本格的な科学や自然教育プログラムを遂行するスタッフは、若くて有能で魅力的だった。
ホームステイと違って 日本人で固まり易い環境に、こどもたちがどう向かっていくのかを
見届けたいと思っていた。テント泊のグルーピング、バディ交代の声掛けを
してくれるインストラクターの配慮、自己申告で能力別に分かれて、
繰り広げられたイングリッシュレッスンにも こどもたちが主体的になれる工夫が
あった。

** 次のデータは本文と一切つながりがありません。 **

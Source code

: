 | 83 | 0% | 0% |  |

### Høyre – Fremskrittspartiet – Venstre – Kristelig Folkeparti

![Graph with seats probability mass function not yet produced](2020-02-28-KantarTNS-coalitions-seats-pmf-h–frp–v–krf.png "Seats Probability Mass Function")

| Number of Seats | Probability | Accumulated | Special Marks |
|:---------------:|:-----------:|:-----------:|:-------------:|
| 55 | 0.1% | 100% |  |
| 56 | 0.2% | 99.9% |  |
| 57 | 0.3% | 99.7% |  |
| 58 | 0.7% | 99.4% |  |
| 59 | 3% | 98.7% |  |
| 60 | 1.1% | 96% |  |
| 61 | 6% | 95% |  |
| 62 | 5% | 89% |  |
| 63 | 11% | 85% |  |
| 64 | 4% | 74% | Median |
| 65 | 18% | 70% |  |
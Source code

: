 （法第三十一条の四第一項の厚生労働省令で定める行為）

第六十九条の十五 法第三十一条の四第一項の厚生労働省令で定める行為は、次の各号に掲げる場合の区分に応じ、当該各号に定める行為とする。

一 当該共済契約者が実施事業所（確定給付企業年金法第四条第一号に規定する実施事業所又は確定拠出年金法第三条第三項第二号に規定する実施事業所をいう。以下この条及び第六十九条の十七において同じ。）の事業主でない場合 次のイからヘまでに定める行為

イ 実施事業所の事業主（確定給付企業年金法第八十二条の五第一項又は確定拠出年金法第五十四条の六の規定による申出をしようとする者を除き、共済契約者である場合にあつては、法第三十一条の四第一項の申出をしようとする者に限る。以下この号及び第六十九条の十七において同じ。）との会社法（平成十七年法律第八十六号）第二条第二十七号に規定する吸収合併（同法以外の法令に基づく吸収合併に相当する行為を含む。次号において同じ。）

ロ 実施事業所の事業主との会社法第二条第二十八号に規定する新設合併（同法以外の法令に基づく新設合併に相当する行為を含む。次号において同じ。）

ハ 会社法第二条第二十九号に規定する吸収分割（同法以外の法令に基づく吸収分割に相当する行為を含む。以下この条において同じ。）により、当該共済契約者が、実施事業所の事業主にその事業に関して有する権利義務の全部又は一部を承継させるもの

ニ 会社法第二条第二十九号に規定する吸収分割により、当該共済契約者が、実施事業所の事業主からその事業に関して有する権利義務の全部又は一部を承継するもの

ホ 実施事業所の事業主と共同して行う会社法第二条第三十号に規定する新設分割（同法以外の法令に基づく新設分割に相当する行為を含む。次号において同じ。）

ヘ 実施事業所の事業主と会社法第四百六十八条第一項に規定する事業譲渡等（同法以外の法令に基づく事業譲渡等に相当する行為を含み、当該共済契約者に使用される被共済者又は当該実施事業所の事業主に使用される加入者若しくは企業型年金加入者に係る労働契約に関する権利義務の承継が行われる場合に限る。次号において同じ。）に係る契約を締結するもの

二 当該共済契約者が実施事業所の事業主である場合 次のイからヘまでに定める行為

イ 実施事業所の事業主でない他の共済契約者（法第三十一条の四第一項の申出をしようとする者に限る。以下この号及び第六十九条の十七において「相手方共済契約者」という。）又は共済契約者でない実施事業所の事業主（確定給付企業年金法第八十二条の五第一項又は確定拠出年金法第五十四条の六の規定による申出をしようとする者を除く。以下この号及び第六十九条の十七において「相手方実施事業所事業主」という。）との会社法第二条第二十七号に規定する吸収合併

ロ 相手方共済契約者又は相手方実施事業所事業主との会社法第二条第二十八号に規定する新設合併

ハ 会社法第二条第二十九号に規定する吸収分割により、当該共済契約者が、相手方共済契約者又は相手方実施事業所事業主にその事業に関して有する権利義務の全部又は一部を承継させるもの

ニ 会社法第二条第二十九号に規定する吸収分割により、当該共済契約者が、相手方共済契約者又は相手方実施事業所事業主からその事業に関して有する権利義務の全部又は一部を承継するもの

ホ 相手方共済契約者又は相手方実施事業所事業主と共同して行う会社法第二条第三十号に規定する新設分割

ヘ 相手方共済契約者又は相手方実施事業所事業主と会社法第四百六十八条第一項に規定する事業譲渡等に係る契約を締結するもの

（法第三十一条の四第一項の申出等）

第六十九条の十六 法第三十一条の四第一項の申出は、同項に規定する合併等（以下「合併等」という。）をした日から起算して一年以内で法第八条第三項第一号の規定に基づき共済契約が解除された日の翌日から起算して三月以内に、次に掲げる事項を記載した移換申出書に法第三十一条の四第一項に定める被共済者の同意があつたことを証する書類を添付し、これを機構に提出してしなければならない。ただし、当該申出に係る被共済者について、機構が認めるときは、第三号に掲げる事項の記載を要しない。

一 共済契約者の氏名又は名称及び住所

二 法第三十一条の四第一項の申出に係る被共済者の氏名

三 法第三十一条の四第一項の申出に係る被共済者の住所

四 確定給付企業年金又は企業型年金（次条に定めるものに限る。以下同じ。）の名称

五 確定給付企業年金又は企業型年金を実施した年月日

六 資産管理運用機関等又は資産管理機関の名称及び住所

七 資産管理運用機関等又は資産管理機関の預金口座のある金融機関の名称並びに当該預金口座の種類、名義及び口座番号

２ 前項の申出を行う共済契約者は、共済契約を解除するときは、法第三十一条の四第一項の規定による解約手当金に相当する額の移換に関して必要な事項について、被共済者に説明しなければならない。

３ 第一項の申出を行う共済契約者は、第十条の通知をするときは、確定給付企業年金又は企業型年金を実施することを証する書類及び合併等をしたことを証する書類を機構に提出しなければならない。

お返しに「うける」「まじ?」「なんでやねん」「どうも」「すっげ~」などを
教えるスキットを英語で発表できるほどになった。
ホームステイのように、
「ひとりだち」を目指すには日本人が多すぎて、負の環境ではないかと思われたが、
大学生やカレッジリーダーの刺激を絶えず受けることで、発奮しアクションを起こす子がいた。
また、日本人とキャンプに参加する!という意欲をもったアンバサダーとの出会いも大きい。
きっかけは、化石でも植物でもいい、他の子が頑張っている姿でもいい。
「自然科学と交流」に興味があれば、その子のセンス・オブ・ワンダーはさらに磨かれるだろう。